**AIM OF THE EXERCISE:** Nothing in the records should be changed in the copy, though the pictures must be left out.

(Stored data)
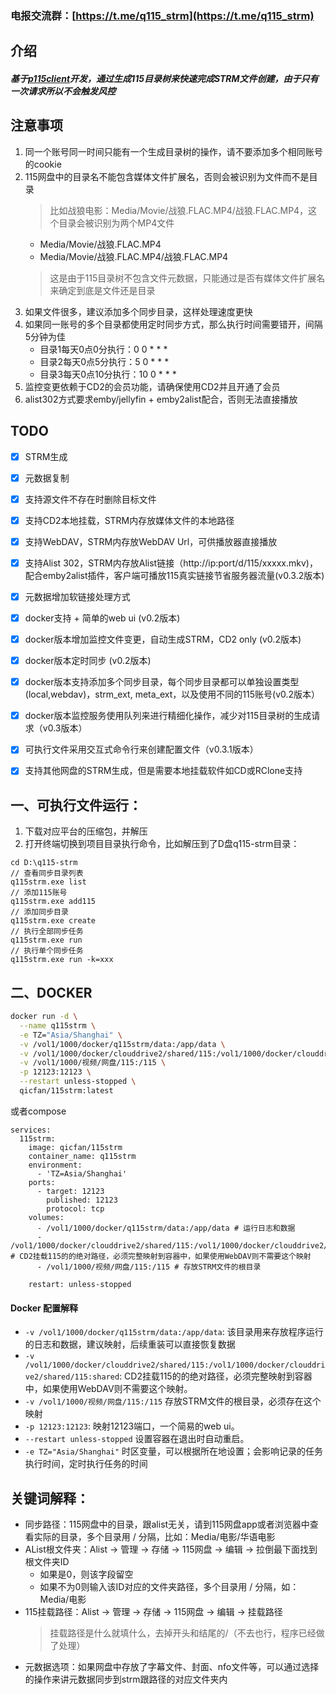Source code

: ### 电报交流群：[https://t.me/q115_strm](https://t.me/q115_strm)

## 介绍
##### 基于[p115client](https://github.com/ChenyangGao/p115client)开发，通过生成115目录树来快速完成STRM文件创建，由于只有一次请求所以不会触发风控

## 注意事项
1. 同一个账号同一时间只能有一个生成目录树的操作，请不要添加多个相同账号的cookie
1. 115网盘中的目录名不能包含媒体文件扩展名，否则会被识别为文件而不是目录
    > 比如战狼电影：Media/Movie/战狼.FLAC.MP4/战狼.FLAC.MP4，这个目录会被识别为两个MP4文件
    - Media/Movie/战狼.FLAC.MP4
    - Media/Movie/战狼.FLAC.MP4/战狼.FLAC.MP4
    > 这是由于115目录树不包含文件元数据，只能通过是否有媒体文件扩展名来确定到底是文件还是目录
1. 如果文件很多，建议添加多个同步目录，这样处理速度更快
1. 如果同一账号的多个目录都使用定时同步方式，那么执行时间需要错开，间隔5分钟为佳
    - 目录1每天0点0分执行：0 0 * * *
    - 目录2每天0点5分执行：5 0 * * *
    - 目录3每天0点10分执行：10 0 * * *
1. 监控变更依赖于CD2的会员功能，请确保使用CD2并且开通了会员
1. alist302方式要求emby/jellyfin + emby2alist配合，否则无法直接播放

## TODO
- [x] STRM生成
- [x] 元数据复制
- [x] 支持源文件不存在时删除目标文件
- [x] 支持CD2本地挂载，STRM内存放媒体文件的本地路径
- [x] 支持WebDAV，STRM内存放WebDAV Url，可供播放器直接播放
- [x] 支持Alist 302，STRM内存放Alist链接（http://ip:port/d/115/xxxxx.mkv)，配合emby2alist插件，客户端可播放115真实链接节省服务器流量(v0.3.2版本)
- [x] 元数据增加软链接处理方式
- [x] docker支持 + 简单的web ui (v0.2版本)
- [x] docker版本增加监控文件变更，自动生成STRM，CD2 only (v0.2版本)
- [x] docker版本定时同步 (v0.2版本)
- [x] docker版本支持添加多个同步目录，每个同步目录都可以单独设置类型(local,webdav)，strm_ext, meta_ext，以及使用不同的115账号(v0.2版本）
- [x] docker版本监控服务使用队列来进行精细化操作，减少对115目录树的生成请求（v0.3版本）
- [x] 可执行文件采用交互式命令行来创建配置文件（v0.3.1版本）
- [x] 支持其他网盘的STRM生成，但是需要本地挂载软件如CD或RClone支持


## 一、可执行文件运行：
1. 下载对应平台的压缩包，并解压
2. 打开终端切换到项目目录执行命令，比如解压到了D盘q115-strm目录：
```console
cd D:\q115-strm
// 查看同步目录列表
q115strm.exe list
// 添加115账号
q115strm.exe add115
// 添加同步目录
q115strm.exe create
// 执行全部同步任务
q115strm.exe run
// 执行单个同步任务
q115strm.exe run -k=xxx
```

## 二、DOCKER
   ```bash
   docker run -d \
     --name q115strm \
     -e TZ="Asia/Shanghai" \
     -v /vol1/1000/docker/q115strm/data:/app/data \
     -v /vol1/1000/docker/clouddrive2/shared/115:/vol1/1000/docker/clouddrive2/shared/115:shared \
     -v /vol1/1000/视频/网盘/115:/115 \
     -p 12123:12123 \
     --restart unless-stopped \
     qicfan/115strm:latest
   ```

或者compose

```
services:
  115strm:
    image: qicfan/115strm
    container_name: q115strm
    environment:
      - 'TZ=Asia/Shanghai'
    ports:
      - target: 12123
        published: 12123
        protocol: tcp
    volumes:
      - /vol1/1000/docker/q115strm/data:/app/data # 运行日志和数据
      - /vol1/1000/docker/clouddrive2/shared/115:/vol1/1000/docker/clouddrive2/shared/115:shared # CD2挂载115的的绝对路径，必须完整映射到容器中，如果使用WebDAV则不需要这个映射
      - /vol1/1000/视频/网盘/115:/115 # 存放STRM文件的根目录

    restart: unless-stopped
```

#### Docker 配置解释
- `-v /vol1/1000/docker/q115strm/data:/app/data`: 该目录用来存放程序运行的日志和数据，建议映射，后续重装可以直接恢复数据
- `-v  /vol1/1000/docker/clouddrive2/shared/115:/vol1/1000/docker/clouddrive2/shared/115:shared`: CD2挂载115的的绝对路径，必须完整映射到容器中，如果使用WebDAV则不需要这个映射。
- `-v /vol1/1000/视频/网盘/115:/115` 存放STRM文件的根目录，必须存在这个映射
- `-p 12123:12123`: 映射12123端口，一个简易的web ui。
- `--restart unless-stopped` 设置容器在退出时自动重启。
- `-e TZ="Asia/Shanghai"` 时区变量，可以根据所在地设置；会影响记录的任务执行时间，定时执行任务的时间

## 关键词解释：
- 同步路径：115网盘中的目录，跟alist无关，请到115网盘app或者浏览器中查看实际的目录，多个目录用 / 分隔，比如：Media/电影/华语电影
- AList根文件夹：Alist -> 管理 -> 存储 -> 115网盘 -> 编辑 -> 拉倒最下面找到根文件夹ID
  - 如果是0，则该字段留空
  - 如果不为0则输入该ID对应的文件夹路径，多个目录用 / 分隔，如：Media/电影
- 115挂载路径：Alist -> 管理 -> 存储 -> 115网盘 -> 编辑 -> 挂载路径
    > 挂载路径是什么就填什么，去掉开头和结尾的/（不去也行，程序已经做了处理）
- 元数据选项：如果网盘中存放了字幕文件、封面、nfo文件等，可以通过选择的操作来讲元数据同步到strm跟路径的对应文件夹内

**YOUR RESPONSE:**
Source code

: ### 电报交流群：[https://t.me/q115_strm](https://t.me/q115_strm)

## 介绍
##### 基于[p115client](https://github.com/ChenyangGao/p115client)开发，通过生成115目录树来快速完成STRM文件创建，由于只有一次请求所以不会触发风控

## 注意事项
1. 同一个账号同一时间只能有一个生成目录树的操作，请不要添加多个相同账号的cookie
1. 115网盘中的目录名不能包含媒体文件扩展名，否则会被识别为文件而不是目录
    > 比如战狼电影：Media/Movie/战狼.FLAC.MP4/战狼.FLAC.MP4，这个目录会被识别为两个MP4文件
    - Media/Movie/战狼.FLAC.MP4
    - Media/Movie/战狼.FLAC.MP4/战狼.FLAC.MP4
    > 这是由于115目录树不包含文件元数据，只能通过是否有媒体文件扩展名来确定到底是文件还是目录
1. 如果文件很多，建议添加多个同步目录，这样处理速度更快
1. 如果同一账号的多个目录都使用定时同步方式，那么执行时间需要错开，间隔5分钟为佳
    - 目录1每天0点0分执行：0 0 * * *
    - 目录2每天0点5分执行：5 0 * * *
    - 目录3每天0点10分执行：10 0 * * *
1. 监控变更依赖于CD2的会员功能，请确保使用CD2并且开通了会员
1. alist302方式要求emby/jellyfin + emby2alist配合，否则无法直接播放

## TODO
- [x] STRM生成
- [x] 元数据复制
- [x] 支持源文件不存在时删除目标文件
- [x] 支持CD2本地挂载，STRM内存放媒体文件的本地路径
- [x] 支持WebDAV，STRM内存放WebDAV Url，可供播放器直接播放
- [x] 支持Alist 302，STRM内存放Alist链接（http://ip:port/d/115/xxxxx.mkv)，配合emby2alist插件，客户端可播放115真实链接节省服务器流量(v0.3.2版本)
- [x] 元数据增加软链接处理方式
- [x] docker支持 + 简单的web ui (v0.2版本)
- [x] docker版本增加监控文件变更，自动生成STRM，CD2 only (v0.2版本)
- [x] docker版本定时同步 (v0.2版本)
- [x] docker版本支持添加多个同步目录，每个同步目录都可以单独设置类型(local,webdav)，strm_ext, meta_ext，以及使用不同的115账号(v0.2版本）
- [x] docker版本监控服务使用队列来进行精细化操作，减少对115目录树的生成请求（v0.3版本）
- [x] 可执行文件采用交互式命令行来创建配置文件（v0.3.1版本）
- [x] 支持其他网盘的STRM生成，但是需要本地挂载软件如CD或RClone支持


## 一、可执行文件运行：
1. 下载对应平台的压缩包，并解压
2. 打开终端切换到项目目录执行命令，比如解压到了D盘q115-strm目录：
```console
cd D:\q115-strm
// 查看同步目录列表
q115strm.exe list
// 添加115账号
q115strm.exe add115
// 添加同步目录
q115strm.exe create
// 执行全部同步任务
q115strm.exe run
// 执行单个同步任务
q115strm.exe run -k=xxx
```

## 二、DOCKER
   ```bash
   docker run -d \
     --name q115strm \
     -e TZ="Asia/Shanghai" \
     -v /vol1/1000/docker/q115strm/data:/app/data \
     -v /vol1/1000/docker/clouddrive2/shared/115:/vol1/1000/docker/clouddrive2/shared/115:shared \
     -v /vol1/1000/视频/网盘/115:/115 \
     -p 12123:12123 \
     --restart unless-stopped \
     qicfan/115strm:latest
   ```

或者compose

```
services:
  115strm:
    image: qicfan/115strm
    container_name: q115strm
    environment:
      - 'TZ=Asia/Shanghai'
    ports:
      - target: 12123
        published: 12123
        protocol: tcp
    volumes:
      - /vol1/1000/docker/q115strm/data:/app/data # 运行日志和数据
      - /vol1/1000/docker/clouddrive2/shared/115:/vol1/1000/docker/clouddrive2/shared/115:shared # CD2挂载115的的绝对路径，必须完整映射到容器中，如果使用WebDAV则不需要这个映射
      - /vol1/1000/视频/网盘/115:/115 # 存放STRM文件的根目录

    restart: unless-stopped
```

#### Docker 配置解释
- `-v /vol1/1000/docker/q115strm/data:/app/data`: 该目录用来存放程序运行的日志和数据，建议映射，后续重装可以直接恢复数据
- `-v  /vol1/1000/docker/clouddrive2/shared/115:/vol1/1000/docker/clouddrive2/shared/115:shared`: CD2挂载115的的绝对路径，必须完整映射到容器中，如果使用WebDAV则不需要这个映射。
- `-v /vol1/1000/视频/网盘/115:/115` 存放STRM文件的根目录，必须存在这个映射
- `-p 12123:12123`: 映射12123端口，一个简易的web ui。
- `--restart unless-stopped` 设置容器在退出时自动重启。
- `-e TZ="Asia/Shanghai"` 时区变量，可以根据所在地设置；会影响记录的任务执行时间，定时执行任务的时间

## 关键词解释：
- 同步路径：115网盘中的目录，跟alist无关，请到115网盘app或者浏览器中查看实际的目录，多个目录用 / 分隔，比如：Media/电影/华语电影
- AList根文件夹：Alist -> 管理 -> 存储 -> 115网盘 -> 编辑 -> 拉倒最下面找到根文件夹ID
  - 如果是0，则该字段留空
  - 如果不为0则输入该ID对应的文件夹路径，多个目录用 / 分隔，如：Media/电影
- 115挂载路径：Alist -> 管理 -> 存储 -> 115网盘 -> 编辑 -> 挂载路径
    > 挂载路径是什么就填什么，去掉开头和结尾的/（不去也行，程序已经做了处理）
- 元数据选项：如果网盘中存放了字幕文件、封面、nfo文件等，可以通过选择的操作来讲元数据同步到strm跟路径的对应文件夹内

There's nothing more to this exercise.